Ella había bebido más de la
cuenta y apenas podía tenerse en pie sin ayuda. Bailaba junto a un hermoso
joven, al que le sacaba más de diez años. Entre vuelta y vuelta, intentaba
besarlo, pero el muchacho la esquivaba con mucha gracia. Se acercó hasta ellos
y preguntó, muy educadamente, a la mujer si le condecía un baile. Tanto ella
como el joven, encantado de quitársela de encima, aceptaron.
Comenzó a bailar con la mujer,
sin romper en ningún momento el contacto visual. La señora estaba tan prendada
de sus ojos que, en el estado de embriaguez en el que se encontraba, no
acertaba a dar ni un paso. Éste le molestó profundamente puesto que al tratarse
de una mujer de alta alcurnia, un buen baile sí que se esperaba.
Cansado de cargar con ella, pasó
al ataque.
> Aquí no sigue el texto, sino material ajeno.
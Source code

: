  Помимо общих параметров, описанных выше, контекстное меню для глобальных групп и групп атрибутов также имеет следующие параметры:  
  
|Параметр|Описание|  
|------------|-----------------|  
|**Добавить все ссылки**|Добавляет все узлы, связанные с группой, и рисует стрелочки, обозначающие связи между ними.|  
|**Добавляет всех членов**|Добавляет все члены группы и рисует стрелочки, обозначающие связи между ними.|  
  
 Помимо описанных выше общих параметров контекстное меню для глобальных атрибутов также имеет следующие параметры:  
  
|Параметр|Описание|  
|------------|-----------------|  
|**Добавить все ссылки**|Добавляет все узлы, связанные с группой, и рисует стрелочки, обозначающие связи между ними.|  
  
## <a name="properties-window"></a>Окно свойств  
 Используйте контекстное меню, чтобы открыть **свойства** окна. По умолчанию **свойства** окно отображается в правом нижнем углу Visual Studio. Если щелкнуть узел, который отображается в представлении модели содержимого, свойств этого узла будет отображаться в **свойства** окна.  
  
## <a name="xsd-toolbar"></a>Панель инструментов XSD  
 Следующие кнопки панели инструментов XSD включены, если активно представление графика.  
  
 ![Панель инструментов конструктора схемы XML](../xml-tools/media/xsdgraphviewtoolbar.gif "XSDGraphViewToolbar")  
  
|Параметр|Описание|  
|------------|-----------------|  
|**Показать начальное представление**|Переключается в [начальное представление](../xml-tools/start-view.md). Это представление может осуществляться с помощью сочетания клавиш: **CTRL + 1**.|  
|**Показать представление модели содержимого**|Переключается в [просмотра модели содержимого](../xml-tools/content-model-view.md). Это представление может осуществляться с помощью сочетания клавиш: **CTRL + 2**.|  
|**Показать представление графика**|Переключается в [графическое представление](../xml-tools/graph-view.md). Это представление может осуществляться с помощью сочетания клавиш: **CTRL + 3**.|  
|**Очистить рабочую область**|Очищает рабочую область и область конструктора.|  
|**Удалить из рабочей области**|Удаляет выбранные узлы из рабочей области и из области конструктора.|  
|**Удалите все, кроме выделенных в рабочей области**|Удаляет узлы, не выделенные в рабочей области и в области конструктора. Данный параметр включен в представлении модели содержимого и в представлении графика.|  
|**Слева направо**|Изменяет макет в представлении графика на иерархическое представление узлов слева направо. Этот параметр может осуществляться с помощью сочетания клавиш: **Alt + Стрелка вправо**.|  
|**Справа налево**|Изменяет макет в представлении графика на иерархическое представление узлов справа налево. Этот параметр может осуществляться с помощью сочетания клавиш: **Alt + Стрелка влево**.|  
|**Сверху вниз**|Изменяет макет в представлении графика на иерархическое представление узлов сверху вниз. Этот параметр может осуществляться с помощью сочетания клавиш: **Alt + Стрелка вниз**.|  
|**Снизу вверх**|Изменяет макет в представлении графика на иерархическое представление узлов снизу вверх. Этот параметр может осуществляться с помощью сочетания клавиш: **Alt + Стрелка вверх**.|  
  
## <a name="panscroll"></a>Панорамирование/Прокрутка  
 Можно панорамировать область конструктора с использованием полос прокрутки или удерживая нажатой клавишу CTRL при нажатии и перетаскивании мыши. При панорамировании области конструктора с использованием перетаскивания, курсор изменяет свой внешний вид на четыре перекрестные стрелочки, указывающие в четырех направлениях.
De improviso, besó sus labios. Ella respondió a su contacto con un
deseo casi violento y ansioso. Las manos de ella empezaron a recorrerle la
espalda, sacando la camisa de debajo de los pantalones sin importarle que
siguieran en medio de la pista.
Sin que se diera cuenta, la llevó
hasta un rincón oscuro, lejos de miradas indiscretas. No le gustaba hacer este
tipo de cosas en público. La dama no se había despegado de sus labios, pero sus
manos ávidas ya habían recorrido todo su cuerpo, disfrutando de cada parte de
su constitución. Él, en cambio, no soportaba el roce de su piel ni la manera en
como le tocaba. Decidió terminar cuanto antes.
Separó sus labios de los de ella
y los bajó lentamente por su mandíbula hasta su cuello. La respiración de la
mujer era agitada, demasiado ruidosa para su gusto. Antes de empezar, tapó su
boca con una mano y mordió la vena, haciendo que manara la sangre, el líquido
vital por el que él estaba haciendo todo esto. Ante el dolor, la mujer quiso
chillar, pero el vampiro la tenía bien sujeta y ni un sonido pudo salir de su
garganta. Intentó patalear y luchar inútilmente entre sus brazos mientras
sentía como la vida la iba abandonando con cada trago que él tomaba.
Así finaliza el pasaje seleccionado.